News Corp. got real Wednesday morning about the depth of its business problems, withdrawing a bid to expand its British television presence by acquiring full ownership of British Sky Broadcasting. And more business troubles may lie ahead.

I'll stand by my earlier post that News Corp. had hoped to rescue the deal, critical to its ambitions to dominate pay TV in England, by abruptly closing the ethically-challenged News of the World. It didn't work, however. Regulators and parliament were cranking up new looks at anti-trust issues and whether the company would be a "fit owner."

Earlier this week, News Corp said it would delay the BSkyB transaction, hoping a cooling off period would help. That didn't work either.

The stakes are huge for News Corp. The News of the World was a fraction of the company's newspaper divisions, themselves only 17 percent of company revenues.

But television -- including the Fox networks in the U.S. and others in Asia and Europe -- is News Corp.'s biggest and fastest-growing line of business.

File photo from Oct. 20, 2006, taken following a shareholders meeting. (Mark Lennihan/AP)

BSkyB is a highly profitable company with annual revenues above $8.5 billion and growing. Getting all of the company would allow News Corp. to dominate pay and digital TV in Britain and bolster its global satellite system. Analysts also speculated that under News Corp. control, it could sell discounted combination digital subscriptions to The Times of London or other newspaper holdings.

The withdrawal of the bid comes with a couple of qualifiers. News Corp.'s regulatory filing reserved the option to make a new bid if another company attempts to buy the 60.9  percent stake it was after or if BSkyB tries to acquire News. Corp's 39.1 percent share of the network.

News Corp, a publicly-traded U.S. company, which lost roughly 14 percent of its value in the last week, was up slightly in early trading. That seems to indicate that investors had already marked down the stock and were pleased News Corp. chose not to dig in for a fruitless fight to do the deal.

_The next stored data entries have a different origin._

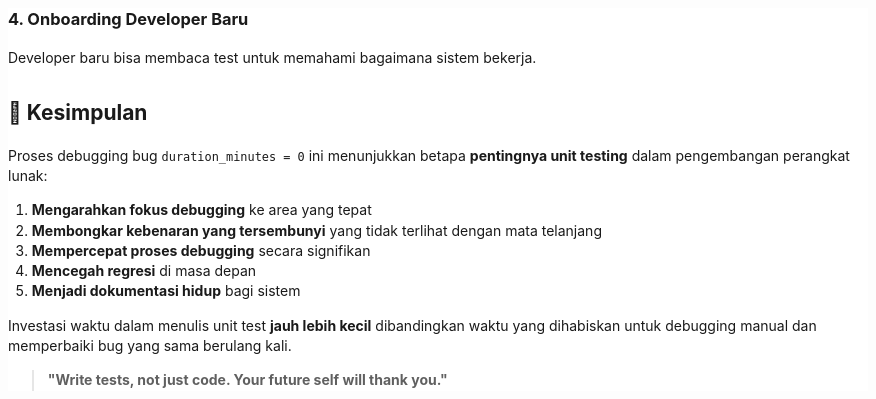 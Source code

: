 ### 4. **Onboarding Developer Baru**
Developer baru bisa membaca test untuk memahami bagaimana sistem bekerja.

## 🏁 Kesimpulan

Proses debugging bug `duration_minutes = 0` ini menunjukkan betapa **pentingnya unit testing** dalam pengembangan perangkat lunak:

1. **Mengarahkan fokus debugging** ke area yang tepat
2. **Membongkar kebenaran yang tersembunyi** yang tidak terlihat dengan mata telanjang
3. **Mempercepat proses debugging** secara signifikan
4. **Mencegah regresi** di masa depan
5. **Menjadi dokumentasi hidup** bagi sistem

Investasi waktu dalam menulis unit test **jauh lebih kecil** dibandingkan waktu yang dihabiskan untuk debugging manual dan memperbaiki bug yang sama berulang kali.

> **"Write tests, not just code. Your future self will thank you."** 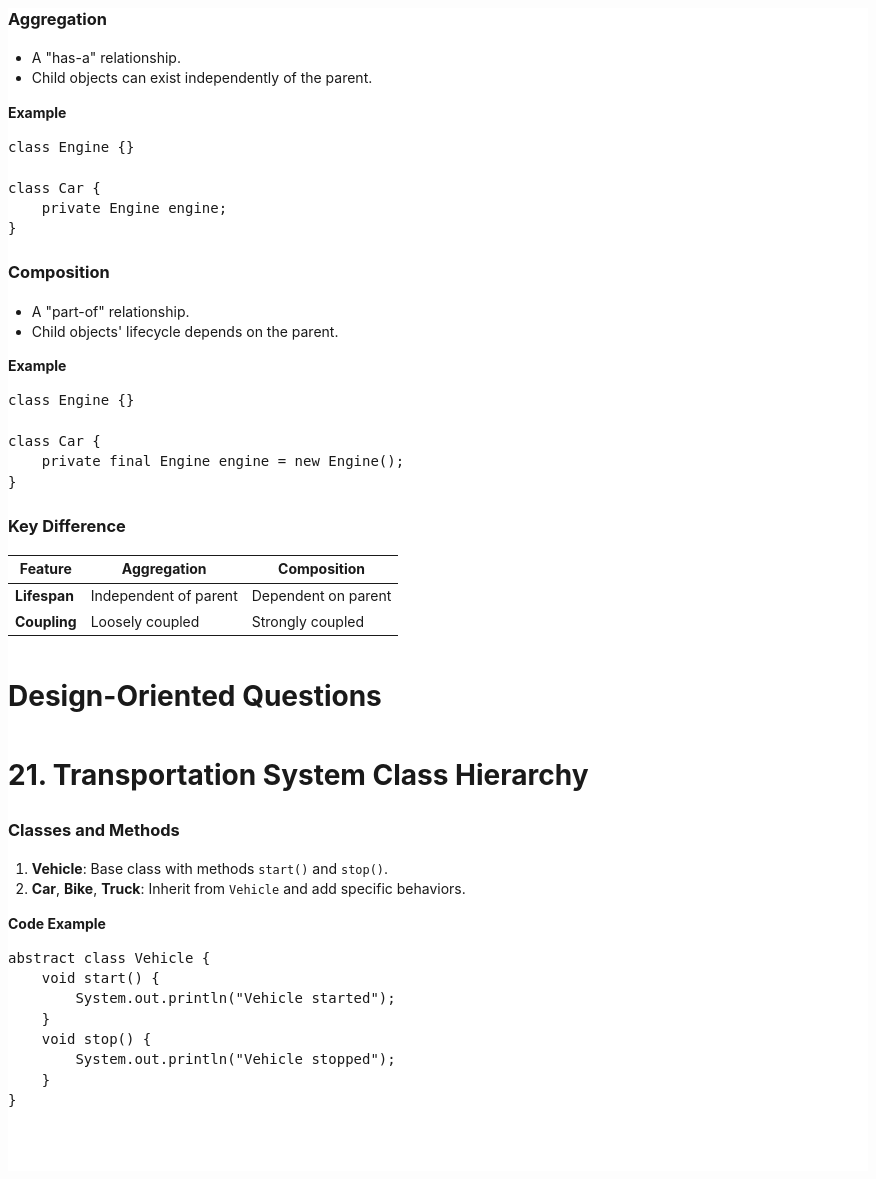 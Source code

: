 ### Aggregation
- A "has-a" relationship.
- Child objects can exist independently of the parent.

**Example**
<pre>
class Engine {}

class Car {
    private Engine engine;
}
</pre>

### Composition
- A "part-of" relationship.
- Child objects' lifecycle depends on the parent.

**Example**
<pre>
class Engine {}

class Car {
    private final Engine engine = new Engine();
}
</pre>

### Key Difference
| Feature       | Aggregation                        | Composition                    |
|---------------|------------------------------------|--------------------------------|
| **Lifespan**  | Independent of parent             | Dependent on parent           |
| **Coupling**  | Loosely coupled                   | Strongly coupled              |



# Design-Oriented Questions

# 21. Transportation System Class Hierarchy

### Classes and Methods
1. **Vehicle**: Base class with methods `start()` and `stop()`.
2. **Car**, **Bike**, **Truck**: Inherit from `Vehicle` and add specific behaviors.

**Code Example**
<pre>
abstract class Vehicle {
    void start() {
        System.out.println("Vehicle started");
    }
    void stop() {
        System.out.println("Vehicle stopped");
    }
}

Coverage of the expanding scandal has rightly focused on profoundly unethical, possibly criminal news-gathering and on the level of involvement and political entanglements of News Corp. chairman Rupert Murdoch and the top editor of his British papers, Rebekah Brooks. Prime Minister David Cameron is scrambling to distance himself from both.

But I also see a chance that the affair will surface a host of standing business objections to how the company has been run.

The bill of particulars includes these.

  • News Corp.'s high-profile flop purchase of My Space for $580 million in 2005 and liquidation of it at a fire-sale $35 million earlier this year after the once dominant social media site was eclipsed by Facebook. Not too big a loss for News Corp. to absorb financially, but some analysts say it is evidence that Murdoch and the company want to play in the cutting-edge digital ventures but don't get new media. (The jury is still out on The Daily.)
  • Nepotism. Since News Corp. is controlled by family shares, it is not shocking that Murdoch's son James has been installed as CEO of European and Asian publishing operations and heir apparent. More questionable was News Corp.'s acquisition earlier of Murdoch's daughter Elisabeth's business, Shine Group, for a generous $674 million.
  • Succession and Murdoch's age. Any armchair Murdoch-watcher knows he is not planning to leave the company anytime soon, barring death or disability. But biographer  Michael Wolff points out that his four adult children own equal shares of the company and are split 2-2 against each other. Murdoch also heavily involves his wife in business decisions. Hardly a formula for stability.
  • Over-commitment to newspapers. Recall that Murdoch paid a 60 percent premium over the share trading price to acquire Dow Jones and The Wall Street Journal from the Bancroft family. He has poured additional money into expanding the Journal's circulation and coverage -- though the financial results are uncertain, since they are not broken out in News Corp.'s financials. Murdoch has operated both the New York Post and the Times of London at a loss over a period of years.

So pressure may mount to sell some of the newspaper holdings, at least those in England.

Murdoch defenders, most recently New York Times columnist Roger Cohen, argue that he is a sort of benevolent patron of newspaper journalism. Those rooting for him to fail might want to contemplate The Wall Street Journal or The Times in the hands of penny-pinching private equity investors.

Whether the escalating scandal will force changes in the structure of News Corp. and its control by Murdoch and his family remains to be seen. Remember, he votes the controlling shares.

But the depth and breadth of the debacle seem to metastasize day by day, if not hour by hour. Keep in mind, too, that in her farewell speech to the News of the World staff, Ms. Brooks said that much worse revelations lie ahead.